Lifestyle

It’s a crap job – but it comes with a big paycheck

You can take this job and shovel it.

Workers on San Francisco’s new poop patrol — the brainchild of Mayor London Breed and Public Works Director Mohammed Nuru to combat thousands of complaints of human feces in the street — make a whopping $71,760 per year. That number grows to $184,678 including mandated benefits, according to the San Francisco Chronicle.

Between Jan. 1 and Aug. 13, nearly 15,000 people called 311 to complain about the city’s poo-riddled sidewalks. Just last month, scores of residents complained about a 20-pound bag of human waste left on a street corner in the Tenderloin district.

The six-person poo patrol, consisting of one supervisor and five street-cleaners, celebrated with a soft launch last week. They’ll begin getting their hands dirty full time in September.

The cleaners will begin their rounds in the afternoon. Equipped with two steam-cleaning vehicles, they’ll patrol alleyways and other areas where poo is a known problem — which apparently is everywhere.
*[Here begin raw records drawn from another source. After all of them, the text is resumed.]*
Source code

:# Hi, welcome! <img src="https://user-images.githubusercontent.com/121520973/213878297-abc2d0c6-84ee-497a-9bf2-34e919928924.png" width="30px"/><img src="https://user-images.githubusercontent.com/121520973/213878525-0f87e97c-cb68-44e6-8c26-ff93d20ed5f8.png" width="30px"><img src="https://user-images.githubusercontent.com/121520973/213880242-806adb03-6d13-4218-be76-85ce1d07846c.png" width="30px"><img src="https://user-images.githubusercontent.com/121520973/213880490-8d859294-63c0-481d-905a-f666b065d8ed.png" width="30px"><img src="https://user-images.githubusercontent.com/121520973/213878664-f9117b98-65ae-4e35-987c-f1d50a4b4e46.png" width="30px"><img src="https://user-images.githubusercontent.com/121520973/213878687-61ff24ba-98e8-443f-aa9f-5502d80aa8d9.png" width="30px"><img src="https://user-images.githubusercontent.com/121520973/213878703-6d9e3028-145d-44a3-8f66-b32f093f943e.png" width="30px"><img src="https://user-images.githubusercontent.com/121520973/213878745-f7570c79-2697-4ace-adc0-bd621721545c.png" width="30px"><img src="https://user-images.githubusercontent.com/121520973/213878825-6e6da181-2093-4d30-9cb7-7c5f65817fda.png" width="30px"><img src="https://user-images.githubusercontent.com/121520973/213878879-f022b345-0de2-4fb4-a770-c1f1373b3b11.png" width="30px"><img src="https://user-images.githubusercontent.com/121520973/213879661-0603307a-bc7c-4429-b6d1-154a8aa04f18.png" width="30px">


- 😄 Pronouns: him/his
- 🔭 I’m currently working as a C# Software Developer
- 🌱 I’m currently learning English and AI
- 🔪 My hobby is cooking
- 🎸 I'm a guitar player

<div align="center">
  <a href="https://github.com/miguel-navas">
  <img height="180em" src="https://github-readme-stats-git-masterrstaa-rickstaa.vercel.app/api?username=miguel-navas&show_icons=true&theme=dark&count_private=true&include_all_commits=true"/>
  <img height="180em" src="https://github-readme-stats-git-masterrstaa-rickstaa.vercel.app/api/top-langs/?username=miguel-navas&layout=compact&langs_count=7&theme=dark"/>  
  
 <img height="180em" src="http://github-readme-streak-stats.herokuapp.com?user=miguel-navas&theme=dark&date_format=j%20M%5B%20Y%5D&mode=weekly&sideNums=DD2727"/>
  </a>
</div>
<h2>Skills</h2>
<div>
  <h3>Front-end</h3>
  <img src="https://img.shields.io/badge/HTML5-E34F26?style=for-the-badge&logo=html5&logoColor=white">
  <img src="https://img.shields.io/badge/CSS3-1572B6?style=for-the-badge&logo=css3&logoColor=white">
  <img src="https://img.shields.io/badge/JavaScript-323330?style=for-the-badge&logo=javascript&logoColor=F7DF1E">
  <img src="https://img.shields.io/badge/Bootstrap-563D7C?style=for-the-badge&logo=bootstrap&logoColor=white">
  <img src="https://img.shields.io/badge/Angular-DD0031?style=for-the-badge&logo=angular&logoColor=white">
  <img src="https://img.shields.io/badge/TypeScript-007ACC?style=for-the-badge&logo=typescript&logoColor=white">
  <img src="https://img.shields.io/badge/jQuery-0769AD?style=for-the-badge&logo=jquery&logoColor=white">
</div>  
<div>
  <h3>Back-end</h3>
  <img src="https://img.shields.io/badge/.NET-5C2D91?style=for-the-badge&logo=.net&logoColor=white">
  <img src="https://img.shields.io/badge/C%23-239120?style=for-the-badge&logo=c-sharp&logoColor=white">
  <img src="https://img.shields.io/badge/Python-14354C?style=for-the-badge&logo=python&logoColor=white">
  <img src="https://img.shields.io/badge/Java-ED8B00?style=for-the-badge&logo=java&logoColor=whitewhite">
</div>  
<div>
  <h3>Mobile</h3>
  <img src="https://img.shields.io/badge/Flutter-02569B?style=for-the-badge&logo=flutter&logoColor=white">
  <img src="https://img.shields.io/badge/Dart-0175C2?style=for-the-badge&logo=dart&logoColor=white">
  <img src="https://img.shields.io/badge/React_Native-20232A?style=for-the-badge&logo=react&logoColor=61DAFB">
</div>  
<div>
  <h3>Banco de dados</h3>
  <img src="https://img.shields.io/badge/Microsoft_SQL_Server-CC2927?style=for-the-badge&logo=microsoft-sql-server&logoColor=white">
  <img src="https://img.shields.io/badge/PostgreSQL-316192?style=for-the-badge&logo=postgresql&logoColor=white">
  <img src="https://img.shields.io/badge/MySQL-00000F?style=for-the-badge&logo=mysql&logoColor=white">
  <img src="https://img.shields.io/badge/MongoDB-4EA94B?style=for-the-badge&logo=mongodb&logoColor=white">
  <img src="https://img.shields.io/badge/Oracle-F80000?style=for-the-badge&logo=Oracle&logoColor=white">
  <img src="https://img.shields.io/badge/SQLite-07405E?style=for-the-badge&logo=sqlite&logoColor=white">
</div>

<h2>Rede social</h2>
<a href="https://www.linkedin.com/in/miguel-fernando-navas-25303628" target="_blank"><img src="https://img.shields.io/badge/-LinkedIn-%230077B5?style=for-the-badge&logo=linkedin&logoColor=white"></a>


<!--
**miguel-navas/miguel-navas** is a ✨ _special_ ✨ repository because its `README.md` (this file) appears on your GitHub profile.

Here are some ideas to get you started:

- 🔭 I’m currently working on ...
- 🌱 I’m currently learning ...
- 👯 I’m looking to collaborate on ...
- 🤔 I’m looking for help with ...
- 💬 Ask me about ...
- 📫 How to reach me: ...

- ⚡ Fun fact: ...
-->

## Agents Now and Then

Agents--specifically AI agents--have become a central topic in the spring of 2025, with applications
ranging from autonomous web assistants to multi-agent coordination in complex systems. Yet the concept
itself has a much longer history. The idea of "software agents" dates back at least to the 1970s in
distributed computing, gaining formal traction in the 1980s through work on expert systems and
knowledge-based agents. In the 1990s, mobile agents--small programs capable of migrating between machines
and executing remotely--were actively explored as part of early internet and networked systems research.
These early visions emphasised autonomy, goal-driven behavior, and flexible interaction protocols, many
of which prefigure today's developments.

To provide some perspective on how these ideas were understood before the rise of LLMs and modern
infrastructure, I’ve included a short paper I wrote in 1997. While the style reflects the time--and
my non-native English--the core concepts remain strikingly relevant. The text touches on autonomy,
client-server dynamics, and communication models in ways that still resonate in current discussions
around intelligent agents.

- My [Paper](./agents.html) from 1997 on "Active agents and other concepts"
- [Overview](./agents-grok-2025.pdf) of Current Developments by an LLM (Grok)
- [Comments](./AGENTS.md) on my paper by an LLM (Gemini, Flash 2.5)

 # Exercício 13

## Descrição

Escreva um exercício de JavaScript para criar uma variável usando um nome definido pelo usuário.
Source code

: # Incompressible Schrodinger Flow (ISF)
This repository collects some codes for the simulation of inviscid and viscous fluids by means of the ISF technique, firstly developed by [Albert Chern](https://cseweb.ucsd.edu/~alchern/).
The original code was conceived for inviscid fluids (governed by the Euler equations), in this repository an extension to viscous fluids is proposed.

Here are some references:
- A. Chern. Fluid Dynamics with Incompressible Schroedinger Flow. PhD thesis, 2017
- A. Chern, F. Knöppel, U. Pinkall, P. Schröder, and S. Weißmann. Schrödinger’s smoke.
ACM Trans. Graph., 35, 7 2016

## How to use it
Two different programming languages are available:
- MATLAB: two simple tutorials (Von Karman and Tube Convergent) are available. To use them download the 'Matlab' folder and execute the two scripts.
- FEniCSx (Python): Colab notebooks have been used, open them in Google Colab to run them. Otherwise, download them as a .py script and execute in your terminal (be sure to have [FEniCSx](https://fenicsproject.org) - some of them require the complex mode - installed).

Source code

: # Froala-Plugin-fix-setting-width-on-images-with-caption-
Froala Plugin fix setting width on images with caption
“I’ve had to deal with it myself in front of my home and it’s not a pleasant feeling. I want to change San Francisco for the better. I want to clean up the city,” Breed, who was elected in June, told ABC.

The city will spend around $750,000 on the team’s efforts in addition to another $1.05 million that will go toward the city’s Pit Stop program, which already installed 22 public toilets around the city.

The money will go toward building more toilets as well as extending hours at five other Pit Stops.

The city’s homeless problem is a major factor in the growing amount of waste on the sidewalks.

Since most public toilets are only open until the afternoon or evening, vagrants have nowhere to go when nature calls. The clean-up team is an attempt to curb this problem.